*** Opening DATA FOR THE TASK ***

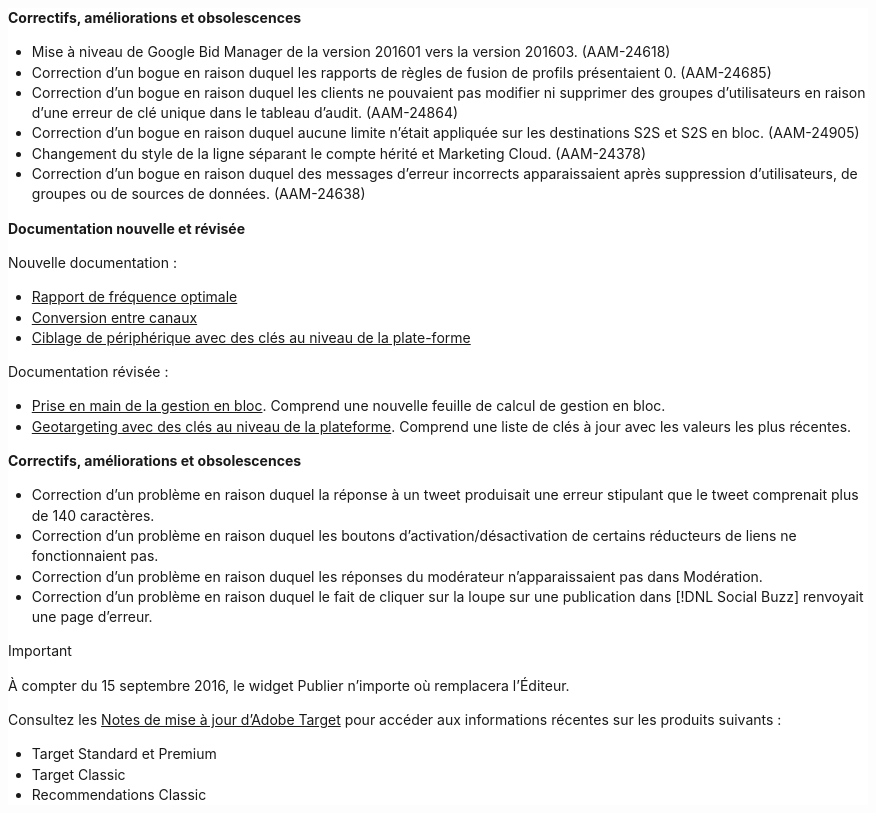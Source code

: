 </table>

**Correctifs, améliorations et obsolescences**

* Mise à niveau de Google Bid Manager de la version 201601 vers la version 201603. (AAM-24618)
* Correction d’un bogue en raison duquel les rapports de règles de fusion de profils présentaient 0. (AAM-24685)
* Correction d’un bogue en raison duquel les clients ne pouvaient pas modifier ni supprimer des groupes d’utilisateurs en raison d’une erreur de clé unique dans le tableau d’audit. (AAM-24864)
* Correction d’un bogue en raison duquel aucune limite n’était appliquée sur les destinations S2S et S2S en bloc. (AAM-24905)
* Changement du style de la ligne séparant le compte hérité et Marketing Cloud. (AAM-24378)
* Correction d’un bogue en raison duquel des messages d’erreur incorrects apparaissaient après suppression d’utilisateurs, de groupes ou de sources de données. (AAM-24638)

**Documentation nouvelle et révisée**

Nouvelle documentation :

* [Rapport de fréquence optimale](https://marketing.adobe.com/resources/help/en_US/aam/optimal-frequency.html)
* [Conversion entre canaux](
https://marketing.adobe.com/resources/help/en_US/aam/cross-channel-conversion-reporting.html)
* [Ciblage de périphérique avec des clés au niveau de la plate-forme](https://marketing.adobe.com/resources/help/en_US/aam/c_tb_device_targeting.html)


Documentation révisée :

* [Prise en main de la gestion en bloc](https://marketing.adobe.com/resources/help/en_US/aam/?f=c_bulk_start.html). Comprend une nouvelle feuille de calcul de gestion en bloc.
* [Geotargeting avec des clés au niveau de la plateforme](https://marketing.adobe.com/resources/help/en_US/aam/c_tb_platform_vars.html). Comprend une liste de clés à jour avec les valeurs les plus récentes.

**Correctifs, améliorations et obsolescences**

* Correction d’un problème en raison duquel la réponse à un tweet produisait une erreur stipulant que le tweet comprenait plus de 140 caractères.
* Correction d’un problème en raison duquel les boutons d’activation/désactivation de certains réducteurs de liens ne fonctionnaient pas.
* Correction d’un problème en raison duquel les réponses du modérateur n’apparaissaient pas dans Modération.
* Correction d’un problème en raison duquel le fait de cliquer sur la loupe sur une publication dans [!DNL  Social Buzz] renvoyait une page d’erreur.

>[!IMPORTANT]
>
>À compter du 15 septembre 2016, le widget Publier n’importe où remplacera l’Éditeur.

Consultez les [Notes de mise à jour d’Adobe Target](https://marketing.adobe.com/resources/help/en_US/target/rn/) pour accéder aux informations récentes sur les produits suivants :

* Target Standard et Premium
* Target Classic
* Recommendations Classic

*** Closing DATA FOR THE TASK ***

The records above should be returned word for word, with every picture left out.

TASK SOLUTION =
Source code

: </table>

**Correctifs, améliorations et obsolescences**

* Mise à niveau de Google Bid Manager de la version 201601 vers la version 201603. (AAM-24618)
* Correction d’un bogue en raison duquel les rapports de règles de fusion de profils présentaient 0. (AAM-24685)
* Correction d’un bogue en raison duquel les clients ne pouvaient pas modifier ni supprimer des groupes d’utilisateurs en raison d’une erreur de clé unique dans le tableau d’audit. (AAM-24864)
* Correction d’un bogue en raison duquel aucune limite n’était appliquée sur les destinations S2S et S2S en bloc. (AAM-24905)
* Changement du style de la ligne séparant le compte hérité et Marketing Cloud. (AAM-24378)
* Correction d’un bogue en raison duquel des messages d’erreur incorrects apparaissaient après suppression d’utilisateurs, de groupes ou de sources de données. (AAM-24638)

**Documentation nouvelle et révisée**

Nouvelle documentation :

* [Rapport de fréquence optimale](https://marketing.adobe.com/resources/help/en_US/aam/optimal-frequency.html)
* [Conversion entre canaux](
https://marketing.adobe.com/resources/help/en_US/aam/cross-channel-conversion-reporting.html)
* [Ciblage de périphérique avec des clés au niveau de la plate-forme](https://marketing.adobe.com/resources/help/en_US/aam/c_tb_device_targeting.html)


Documentation révisée :

* [Prise en main de la gestion en bloc](https://marketing.adobe.com/resources/help/en_US/aam/?f=c_bulk_start.html). Comprend une nouvelle feuille de calcul de gestion en bloc.
* [Geotargeting avec des clés au niveau de la plateforme](https://marketing.adobe.com/resources/help/en_US/aam/c_tb_platform_vars.html). Comprend une liste de clés à jour avec les valeurs les plus récentes.

**Correctifs, améliorations et obsolescences**

* Correction d’un problème en raison duquel la réponse à un tweet produisait une erreur stipulant que le tweet comprenait plus de 140 caractères.
* Correction d’un problème en raison duquel les boutons d’activation/désactivation de certains réducteurs de liens ne fonctionnaient pas.
* Correction d’un problème en raison duquel les réponses du modérateur n’apparaissaient pas dans Modération.
* Correction d’un problème en raison duquel le fait de cliquer sur la loupe sur une publication dans [!DNL  Social Buzz] renvoyait une page d’erreur.

>[!IMPORTANT]
>
>À compter du 15 septembre 2016, le widget Publier n’importe où remplacera l’Éditeur.

Consultez les [Notes de mise à jour d’Adobe Target](https://marketing.adobe.com/resources/help/en_US/target/rn/) pour accéder aux informations récentes sur les produits suivants :

* Target Standard et Premium
* Target Classic
* Recommendations Classic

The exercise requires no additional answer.